Reproduce exactly the lines from the one containing "logo | | Full path URL for logo" through the end of the listing, minus the pictures.

Start of Dataset extract

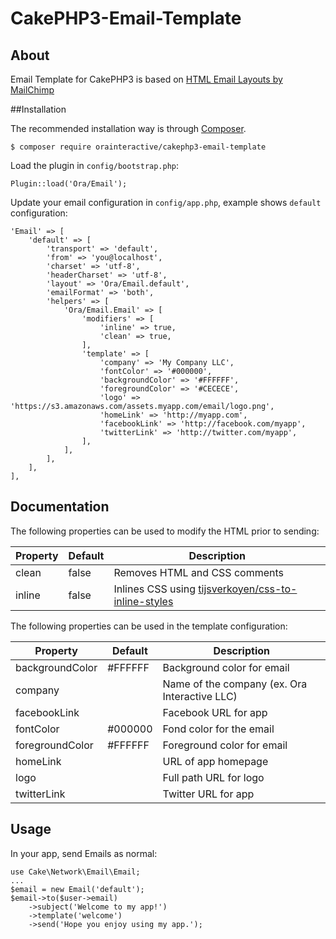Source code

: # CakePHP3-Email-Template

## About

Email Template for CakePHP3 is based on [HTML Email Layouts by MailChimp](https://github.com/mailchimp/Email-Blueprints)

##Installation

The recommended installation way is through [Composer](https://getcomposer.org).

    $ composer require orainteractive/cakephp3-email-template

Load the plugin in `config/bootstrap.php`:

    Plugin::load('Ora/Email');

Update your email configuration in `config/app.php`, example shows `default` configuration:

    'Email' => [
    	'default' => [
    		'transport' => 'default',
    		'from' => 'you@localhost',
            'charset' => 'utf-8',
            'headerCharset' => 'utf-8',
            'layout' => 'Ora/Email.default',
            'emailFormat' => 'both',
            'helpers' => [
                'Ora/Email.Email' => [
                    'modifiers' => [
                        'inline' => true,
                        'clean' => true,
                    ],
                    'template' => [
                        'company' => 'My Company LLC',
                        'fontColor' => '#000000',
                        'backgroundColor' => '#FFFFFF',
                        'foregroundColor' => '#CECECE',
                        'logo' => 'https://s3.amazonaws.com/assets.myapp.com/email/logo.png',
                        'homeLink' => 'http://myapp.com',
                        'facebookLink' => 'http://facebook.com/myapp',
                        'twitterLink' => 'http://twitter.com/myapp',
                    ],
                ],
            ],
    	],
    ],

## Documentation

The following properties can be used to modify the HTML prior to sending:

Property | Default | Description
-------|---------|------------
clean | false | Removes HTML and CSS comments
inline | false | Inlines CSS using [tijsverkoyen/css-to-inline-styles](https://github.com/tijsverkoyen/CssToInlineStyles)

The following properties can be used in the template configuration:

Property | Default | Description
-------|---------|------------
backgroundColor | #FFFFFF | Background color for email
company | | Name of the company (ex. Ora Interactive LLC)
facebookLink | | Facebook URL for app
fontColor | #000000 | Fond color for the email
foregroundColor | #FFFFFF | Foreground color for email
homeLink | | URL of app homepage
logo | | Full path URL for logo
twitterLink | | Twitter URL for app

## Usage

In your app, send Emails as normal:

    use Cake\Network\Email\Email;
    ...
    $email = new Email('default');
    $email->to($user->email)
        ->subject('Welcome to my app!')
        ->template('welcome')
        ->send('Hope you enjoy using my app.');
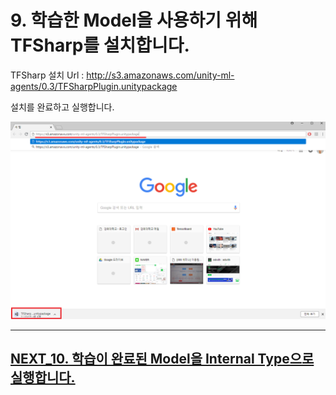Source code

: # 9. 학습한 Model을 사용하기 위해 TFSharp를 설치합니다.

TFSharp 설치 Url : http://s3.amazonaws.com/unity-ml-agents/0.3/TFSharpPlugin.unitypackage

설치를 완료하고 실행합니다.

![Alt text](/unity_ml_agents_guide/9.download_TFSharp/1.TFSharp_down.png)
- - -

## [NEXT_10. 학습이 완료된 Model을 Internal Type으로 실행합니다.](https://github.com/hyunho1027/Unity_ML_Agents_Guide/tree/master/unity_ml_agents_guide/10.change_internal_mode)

End of Dataset extract

Answer for this exercise:
logo | | Full path URL for logo
twitterLink | | Twitter URL for app

## Usage

In your app, send Emails as normal:

    use Cake\Network\Email\Email;
    ...
    $email = new Email('default');
    $email->to($user->email)
        ->subject('Welcome to my app!')
        ->template('welcome')
        ->send('Hope you enjoy using my app.');
Source code

: # 9. 학습한 Model을 사용하기 위해 TFSharp를 설치합니다.

TFSharp 설치 Url : http://s3.amazonaws.com/unity-ml-agents/0.3/TFSharpPlugin.unitypackage

설치를 완료하고 실행합니다.

![Alt text](/unity_ml_agents_guide/9.download_TFSharp/1.TFSharp_down.png)
- - -

## [NEXT_10. 학습이 완료된 Model을 Internal Type으로 실행합니다.](https://github.com/hyunho1027/Unity_ML_Agents_Guide/tree/master/unity_ml_agents_guide/10.change_internal_mode)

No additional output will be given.